There's also "that scene," that gut-wrenching, soul-search-inducing scene. That cheap, predictable, ham-fisted appeal to emotion that would have been skewered if it appeared in any "medium" that didn't make its living with chest-high walls. The one that mildly annoyed me because it delayed combat for a few seconds too long. Frag time, babe. Get your uncanny valley ass the fuck out of my way so I can get back in it. Whooohooo, pewpewpewpew, ahhhh help ahh, pew pew pew

And here's how this rambling diatribe ties in: the whole "violence in gaming is bad and you might be a bad person for enjoying it" idiocy rings hollow in light of overwhelming evidence that simulated, borderline cartoon violence doesn't have the effect on people that censors and gun lobbyists would like teary-eyed soccer moms to believe--so which is it, gamers, game industry and Dorito Popes? Is it harmless fun that never hurt anyone, or something nefarious from which your soul may never recover? WON'T SOMEONE PLEASE THINK OF THE SOULS??

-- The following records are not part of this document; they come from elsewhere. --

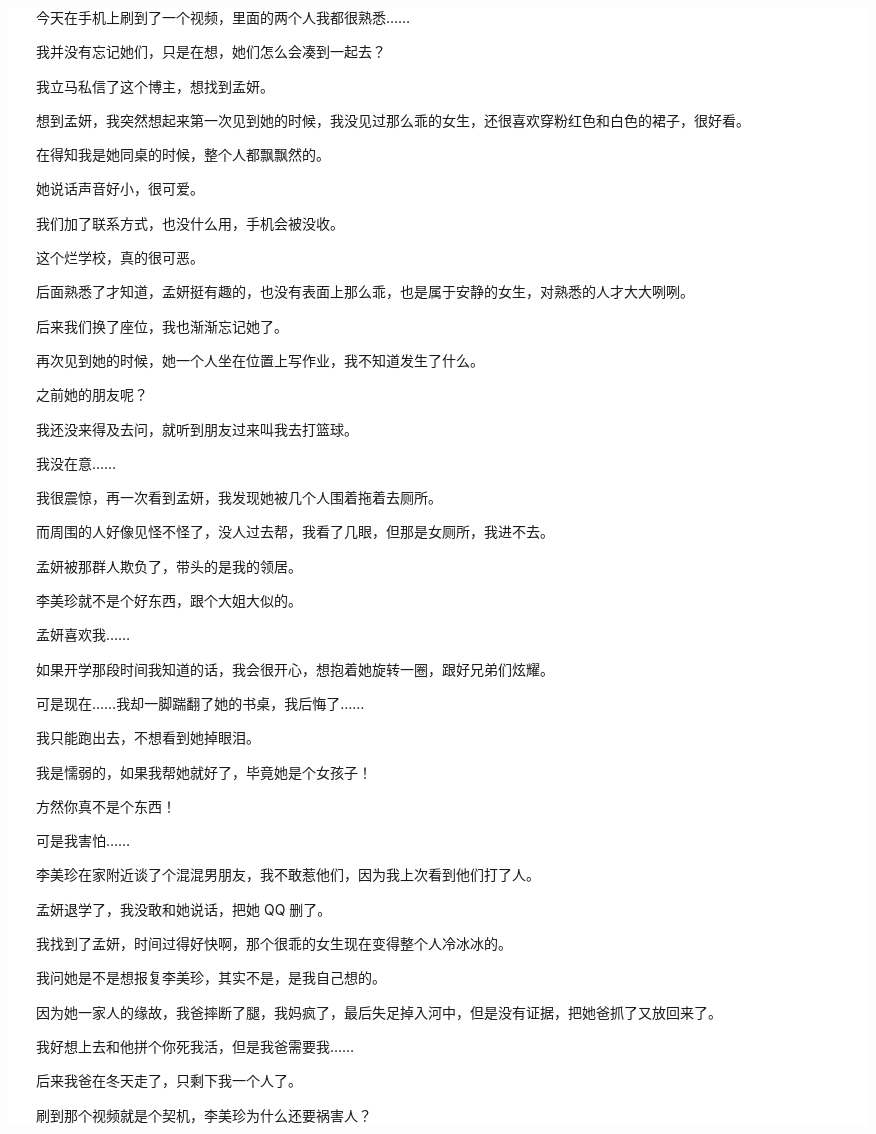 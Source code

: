 &emsp;&emsp;今天在手机上刷到了一个视频，里面的两个人我都很熟悉……  
  
&emsp;&emsp;我并没有忘记她们，只是在想，她们怎么会凑到一起去？  
  
&emsp;&emsp;我立马私信了这个博主，想找到孟妍。  
  
&emsp;&emsp;想到孟妍，我突然想起来第一次见到她的时候，我没见过那么乖的女生，还很喜欢穿粉红色和白色的裙子，很好看。  
  
&emsp;&emsp;在得知我是她同桌的时候，整个人都飘飘然的。  
  
&emsp;&emsp;她说话声音好小，很可爱。  
  
&emsp;&emsp;我们加了联系方式，也没什么用，手机会被没收。  
  
&emsp;&emsp;这个烂学校，真的很可恶。  
  
&emsp;&emsp;后面熟悉了才知道，孟妍挺有趣的，也没有表面上那么乖，也是属于安静的女生，对熟悉的人才大大咧咧。  
  
&emsp;&emsp;后来我们换了座位，我也渐渐忘记她了。  
  
&emsp;&emsp;再次见到她的时候，她一个人坐在位置上写作业，我不知道发生了什么。  
  
&emsp;&emsp;之前她的朋友呢？  
  
&emsp;&emsp;我还没来得及去问，就听到朋友过来叫我去打篮球。  
  
&emsp;&emsp;我没在意……  
  
&emsp;&emsp;我很震惊，再一次看到孟妍，我发现她被几个人围着拖着去厕所。  
  
&emsp;&emsp;而周围的人好像见怪不怪了，没人过去帮，我看了几眼，但那是女厕所，我进不去。  
  
&emsp;&emsp;孟妍被那群人欺负了，带头的是我的领居。  
  
&emsp;&emsp;李美珍就不是个好东西，跟个大姐大似的。  
  
&emsp;&emsp;孟妍喜欢我……  
  
&emsp;&emsp;如果开学那段时间我知道的话，我会很开心，想抱着她旋转一圈，跟好兄弟们炫耀。  
  
&emsp;&emsp;可是现在……我却一脚踹翻了她的书桌，我后悔了……  
  
&emsp;&emsp;我只能跑出去，不想看到她掉眼泪。  
  
&emsp;&emsp;我是懦弱的，如果我帮她就好了，毕竟她是个女孩子！  
  
&emsp;&emsp;方然你真不是个东西！  
  
&emsp;&emsp;可是我害怕……  
  
&emsp;&emsp;李美珍在家附近谈了个混混男朋友，我不敢惹他们，因为我上次看到他们打了人。  
  
&emsp;&emsp;孟妍退学了，我没敢和她说话，把她 QQ 删了。  
  
&emsp;&emsp;我找到了孟妍，时间过得好快啊，那个很乖的女生现在变得整个人冷冰冰的。  
  
&emsp;&emsp;我问她是不是想报复李美珍，其实不是，是我自己想的。  
  
&emsp;&emsp;因为她一家人的缘故，我爸摔断了腿，我妈疯了，最后失足掉入河中，但是没有证据，把她爸抓了又放回来了。  
  
&emsp;&emsp;我好想上去和他拼个你死我活，但是我爸需要我……  
  
&emsp;&emsp;后来我爸在冬天走了，只剩下我一个人了。  
  
&emsp;&emsp;刷到那个视频就是个契机，李美珍为什么还要祸害人？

But what about the protagonists? Surely they're bad for killing more people than they've saved, rite? Well, okay, in the context of the narrative, this almost makes sense. Almost. Except, that inconsistency only applies when killing in general is said to be bad. Like on those imaginary rocks that dude brought down from his invisible friend. Otherwise, I very much doubt that anyone raising this point is utilitarian the extent of sociopathy, and your stupid morals probably agree with me even if you are. So, how about them Nazis? Is killing 50 Nazis worse than letting them live, even though it means they'll kill 25 Jews, Romany and retards, too? Because in games, with their fatalistic stories, that's usually the case; only instead of 50 facists and 25 innocents, it's two thousand pixel-people, and the pixel-world, or the pixel-princess, or the pixel-president, or even just pixel-America.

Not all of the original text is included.